According to on-chain data reviewed by investigator ZachXBT, the wallet, active for the first time since September 2020, swapped 14.4 million ADA (worth $6.9 million) for just 847,696 USDA, a Cardano-native stablecoin pegged to the U.S. dollar. Instead of receiving close to the expected dollar value, the holder walked away with barely 10% of the tokens’ real market worth.

A Five-Year Dormancy Ends in Disaster
The wallet, beginning with addr1qy…d5r4x534, had shown no activity for roughly five years before suddenly executing the massive swap. Because the transaction was routed through an illiquid pool, the enormous order violently distorted the local price of USDA.
The result: The stablecoin spiked briefly to nearly $70, according to on-chain pricing, before sharply correcting back toward its intended $1 peg.
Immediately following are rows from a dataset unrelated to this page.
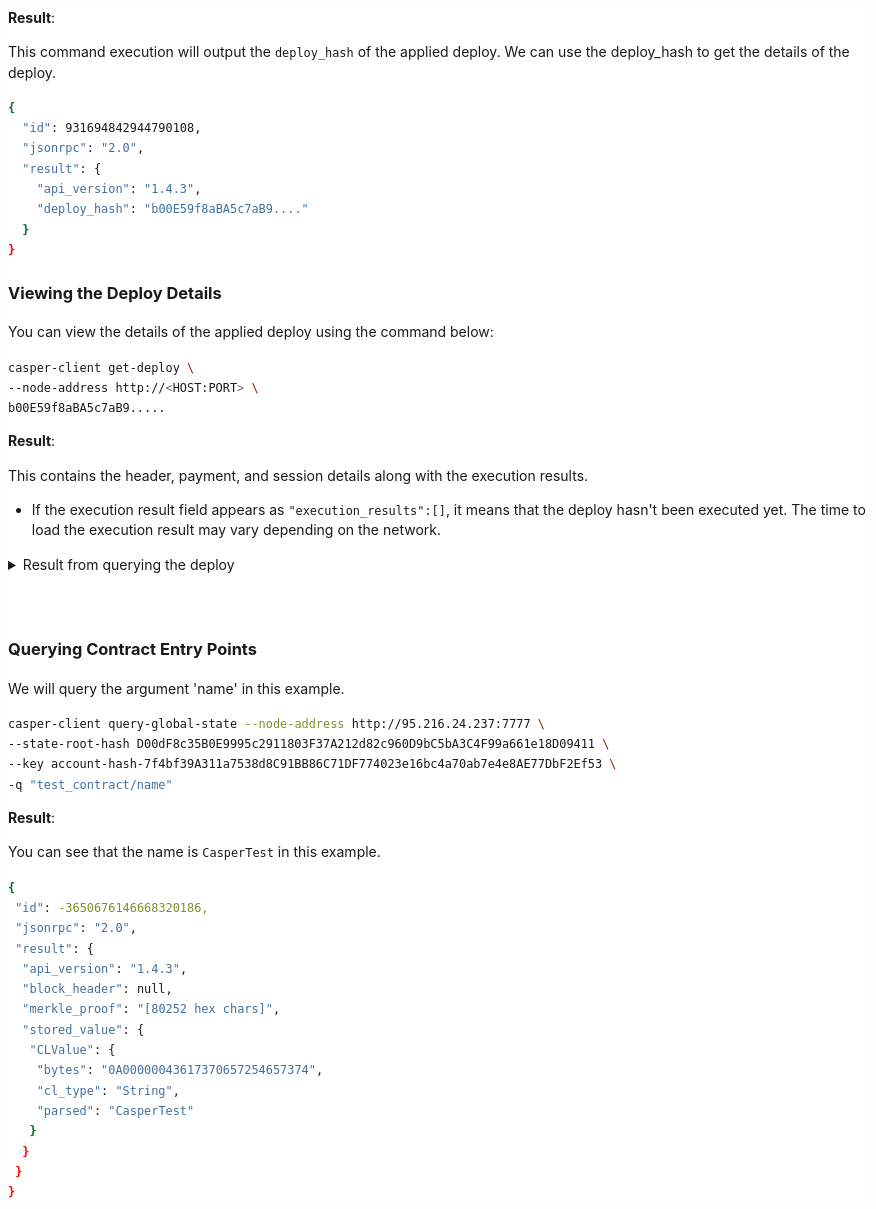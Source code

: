 **Result**:

This command execution will output the `deploy_hash` of the applied deploy. We can use the deploy_hash to get the details of the deploy.

```bash
{
  "id": 931694842944790108,
  "jsonrpc": "2.0",
  "result": {
    "api_version": "1.4.3",
    "deploy_hash": "b00E59f8aBA5c7aB9...."
  }
}
```

### Viewing the Deploy Details

You can view the details of the applied deploy using the command below:

```bash
casper-client get-deploy \
--node-address http://<HOST:PORT> \
b00E59f8aBA5c7aB9.....
```

**Result**:

This contains the header, payment, and session details along with the execution results.

- If the execution result field appears as `"execution_results":[]`, it means that the deploy hasn't been executed yet. The time to load the execution result may vary depending on the network.

<details><summary>Result from querying the deploy</summary></details>
<br></br>

### Querying Contract Entry Points

We will query the argument 'name' in this example.

```bash
casper-client query-global-state --node-address http://95.216.24.237:7777 \
--state-root-hash D00dF8c35B0E9995c2911803F37A212d82c960D9bC5bA3C4F99a661e18D09411 \
--key account-hash-7f4bf39A311a7538d8C91BB86C71DF774023e16bc4a70ab7e4e8AE77DbF2Ef53 \
-q "test_contract/name"
```

**Result**:

You can see that the name is `CasperTest` in this example.

```bash
{
 "id": -3650676146668320186,
 "jsonrpc": "2.0",
 "result": {
  "api_version": "1.4.3",
  "block_header": null,
  "merkle_proof": "[80252 hex chars]",
  "stored_value": {
   "CLValue": {
    "bytes": "0A00000043617370657254657374",
    "cl_type": "String",
    "parsed": "CasperTest"
   }
  }
 }
}

```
The whale, meanwhile, received far below the correct conversion value.
How the Whale Lost Millions
The loss stemmed from two critical mistakes:
- Swapping in a severely illiquid pool
The pool lacked enough depth to support a $6.9M sell order, causing an instant price dislocation. - Choosing a lesser-known stablecoin pair (USDA)
With thin liquidity and limited trading volume, even moderate trades can trigger slippage, and this was anything but moderate.
By the time the swap was completed, the whale effectively accepted an exchange rate where ADA was valued at just a fraction of its true market price.
What the Data Shows
Blockchain dashboards confirm:
- •The ADA balance dropped from 14.4M to 0
- •The whale received 847,696 USDA
- •This represents a realized loss of ~$6.05 million
The USDA stablecoin’s rapid flash-spike toward $70 appears to have been caused, at least partially, by the whale’s own transaction.
A Cautionary Tale for Crypto Traders
This incident underscores why:
- •Large orders must be broken into smaller batches
- •Trades should only be executed in deep-liquidity pools
- •Flash-spikes in low-cap or low-liquidity pairs can destroy value instantly
More importantly, it highlights how even experienced holders, or wealthy ones, can suffer catastrophic losses from a single misstep in the decentralized ecosystem.
The wallet’s ADA had sat untouched for half a decade. Now, the owner must confront one of the largest self-inflicted losses in Cardano’s on-chain history.